> [TASK DESCRIPTION] Print, word for word, the opening line of the data below and every line after it through the line that contains "To ensure system", but not the pictures.

Source texts of formatted documents:
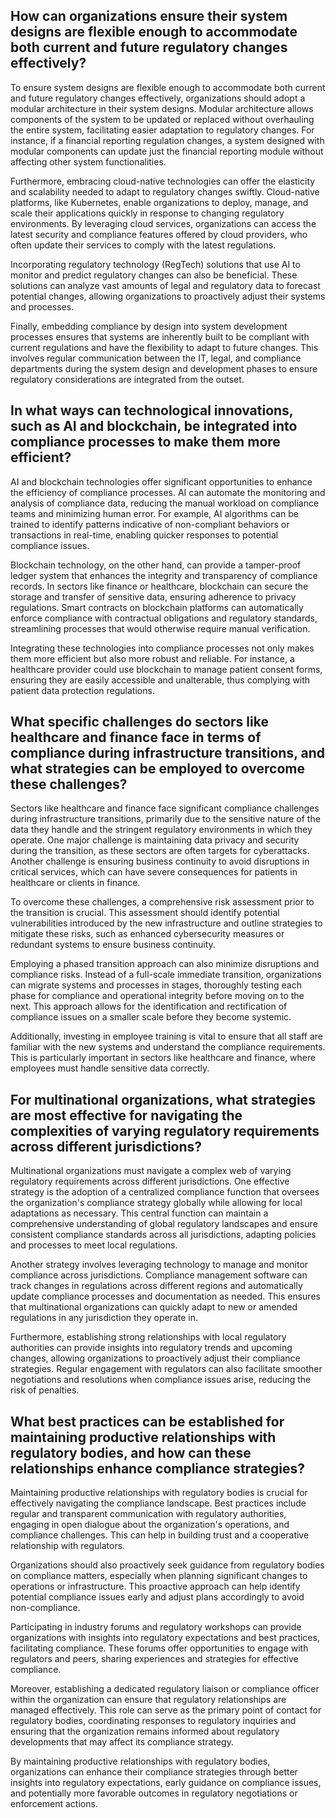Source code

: ## How can organizations ensure their system designs are flexible enough to accommodate both current and future regulatory changes effectively?

To ensure system designs are flexible enough to accommodate both current and future regulatory changes effectively, organizations should adopt a modular architecture in their system designs. Modular architecture allows components of the system to be updated or replaced without overhauling the entire system, facilitating easier adaptation to regulatory changes. For instance, if a financial reporting regulation changes, a system designed with modular components can update just the financial reporting module without affecting other system functionalities.

Furthermore, embracing cloud-native technologies can offer the elasticity and scalability needed to adapt to regulatory changes swiftly. Cloud-native platforms, like Kubernetes, enable organizations to deploy, manage, and scale their applications quickly in response to changing regulatory environments. By leveraging cloud services, organizations can access the latest security and compliance features offered by cloud providers, who often update their services to comply with the latest regulations.

Incorporating regulatory technology (RegTech) solutions that use AI to monitor and predict regulatory changes can also be beneficial. These solutions can analyze vast amounts of legal and regulatory data to forecast potential changes, allowing organizations to proactively adjust their systems and processes.

Finally, embedding compliance by design into system development processes ensures that systems are inherently built to be compliant with current regulations and have the flexibility to adapt to future changes. This involves regular communication between the IT, legal, and compliance departments during the system design and development phases to ensure regulatory considerations are integrated from the outset.

## In what ways can technological innovations, such as AI and blockchain, be integrated into compliance processes to make them more efficient?

AI and blockchain technologies offer significant opportunities to enhance the efficiency of compliance processes. AI can automate the monitoring and analysis of compliance data, reducing the manual workload on compliance teams and minimizing human error. For example, AI algorithms can be trained to identify patterns indicative of non-compliant behaviors or transactions in real-time, enabling quicker responses to potential compliance issues. 

Blockchain technology, on the other hand, can provide a tamper-proof ledger system that enhances the integrity and transparency of compliance records. In sectors like finance or healthcare, blockchain can secure the storage and transfer of sensitive data, ensuring adherence to privacy regulations. Smart contracts on blockchain platforms can automatically enforce compliance with contractual obligations and regulatory standards, streamlining processes that would otherwise require manual verification.

Integrating these technologies into compliance processes not only makes them more efficient but also more robust and reliable. For instance, a healthcare provider could use blockchain to manage patient consent forms, ensuring they are easily accessible and unalterable, thus complying with patient data protection regulations.

## What specific challenges do sectors like healthcare and finance face in terms of compliance during infrastructure transitions, and what strategies can be employed to overcome these challenges?

Sectors like healthcare and finance face significant compliance challenges during infrastructure transitions, primarily due to the sensitive nature of the data they handle and the stringent regulatory environments in which they operate. One major challenge is maintaining data privacy and security during the transition, as these sectors are often targets for cyberattacks. Another challenge is ensuring business continuity to avoid disruptions in critical services, which can have severe consequences for patients in healthcare or clients in finance.

To overcome these challenges, a comprehensive risk assessment prior to the transition is crucial. This assessment should identify potential vulnerabilities introduced by the new infrastructure and outline strategies to mitigate these risks, such as enhanced cybersecurity measures or redundant systems to ensure business continuity.

Employing a phased transition approach can also minimize disruptions and compliance risks. Instead of a full-scale immediate transition, organizations can migrate systems and processes in stages, thoroughly testing each phase for compliance and operational integrity before moving on to the next. This approach allows for the identification and rectification of compliance issues on a smaller scale before they become systemic.

Additionally, investing in employee training is vital to ensure that all staff are familiar with the new systems and understand the compliance requirements. This is particularly important in sectors like healthcare and finance, where employees must handle sensitive data correctly.

## For multinational organizations, what strategies are most effective for navigating the complexities of varying regulatory requirements across different jurisdictions?

Multinational organizations must navigate a complex web of varying regulatory requirements across different jurisdictions. One effective strategy is the adoption of a centralized compliance function that oversees the organization's compliance strategy globally while allowing for local adaptations as necessary. This central function can maintain a comprehensive understanding of global regulatory landscapes and ensure consistent compliance standards across all jurisdictions, adapting policies and processes to meet local regulations.

Another strategy involves leveraging technology to manage and monitor compliance across jurisdictions. Compliance management software can track changes in regulations across different regions and automatically update compliance processes and documentation as needed. This ensures that multinational organizations can quickly adapt to new or amended regulations in any jurisdiction they operate in.

Furthermore, establishing strong relationships with local regulatory authorities can provide insights into regulatory trends and upcoming changes, allowing organizations to proactively adjust their compliance strategies. Regular engagement with regulators can also facilitate smoother negotiations and resolutions when compliance issues arise, reducing the risk of penalties.

## What best practices can be established for maintaining productive relationships with regulatory bodies, and how can these relationships enhance compliance strategies?

Maintaining productive relationships with regulatory bodies is crucial for effectively navigating the compliance landscape. Best practices include regular and transparent communication with regulatory authorities, engaging in open dialogue about the organization's operations, and compliance challenges. This can help in building trust and a cooperative relationship with regulators.

Organizations should also proactively seek guidance from regulatory bodies on compliance matters, especially when planning significant changes to operations or infrastructure. This proactive approach can help identify potential compliance issues early and adjust plans accordingly to avoid non-compliance.

Participating in industry forums and regulatory workshops can provide organizations with insights into regulatory expectations and best practices, facilitating compliance. These forums offer opportunities to engage with regulators and peers, sharing experiences and strategies for effective compliance.

Moreover, establishing a dedicated regulatory liaison or compliance officer within the organization can ensure that regulatory relationships are managed effectively. This role can serve as the primary point of contact for regulatory bodies, coordinating responses to regulatory inquiries and ensuring that the organization remains informed about regulatory developments that may affect its compliance strategy.

By maintaining productive relationships with regulatory bodies, organizations can enhance their compliance strategies through better insights into regulatory expectations, early guidance on compliance issues, and potentially more favorable outcomes in regulatory negotiations or enforcement actions.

> [THE COMPLETED TASK]
Source code

: ## How can organizations ensure their system designs are flexible enough to accommodate both current and future regulatory changes effectively?

To ensure system designs are flexible enough to accommodate both current and future regulatory changes effectively, organizations should adopt a modular architecture in their system designs. Modular architecture allows components of the system to be updated or replaced without overhauling the entire system, facilitating easier adaptation to regulatory changes. For instance, if a financial reporting regulation changes, a system designed with modular components can update just the financial reporting module without affecting other system functionalities.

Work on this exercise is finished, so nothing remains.